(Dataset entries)
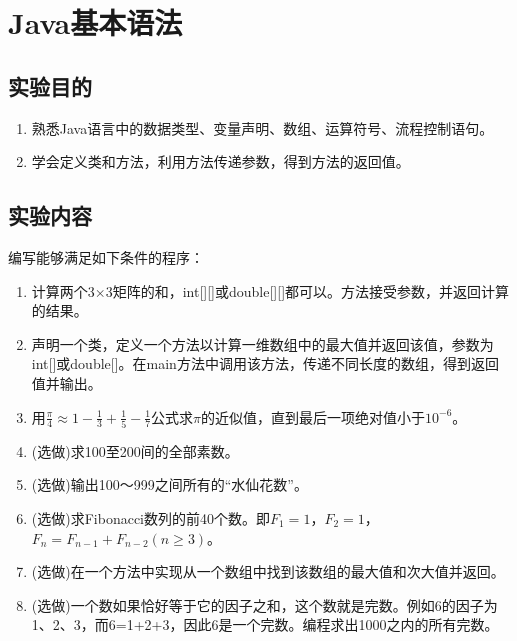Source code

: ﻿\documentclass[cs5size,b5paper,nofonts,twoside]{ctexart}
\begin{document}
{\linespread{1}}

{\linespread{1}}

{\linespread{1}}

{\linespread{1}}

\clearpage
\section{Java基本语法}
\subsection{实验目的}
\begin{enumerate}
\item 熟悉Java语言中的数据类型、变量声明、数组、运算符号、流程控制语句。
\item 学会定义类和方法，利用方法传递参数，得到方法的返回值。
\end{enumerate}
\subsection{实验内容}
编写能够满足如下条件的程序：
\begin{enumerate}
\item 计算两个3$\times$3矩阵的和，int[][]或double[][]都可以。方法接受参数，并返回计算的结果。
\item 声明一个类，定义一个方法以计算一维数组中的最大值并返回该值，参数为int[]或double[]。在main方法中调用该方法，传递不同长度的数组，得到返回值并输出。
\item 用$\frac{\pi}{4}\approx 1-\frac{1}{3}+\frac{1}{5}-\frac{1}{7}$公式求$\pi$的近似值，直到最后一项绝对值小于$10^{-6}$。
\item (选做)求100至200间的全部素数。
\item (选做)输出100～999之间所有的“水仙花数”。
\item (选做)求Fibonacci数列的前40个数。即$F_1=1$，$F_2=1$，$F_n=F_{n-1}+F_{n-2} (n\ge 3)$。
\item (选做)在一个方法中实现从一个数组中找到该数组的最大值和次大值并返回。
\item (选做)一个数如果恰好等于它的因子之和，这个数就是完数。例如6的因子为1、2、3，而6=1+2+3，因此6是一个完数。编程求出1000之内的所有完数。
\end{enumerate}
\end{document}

* [TASK INSTRUCTIONS] Read through the data and copy every line where "或double" shows up.

* [WORKED SOLUTION]
\item 计算两个3$\times$3矩阵的和，int[][]或double[][]都可以。方法接受参数，并返回计算的结果。
\item 声明一个类，定义一个方法以计算一维数组中的最大值并返回该值，参数为int[]或double[]。在main方法中调用该方法，传递不同长度的数组，得到返回值并输出。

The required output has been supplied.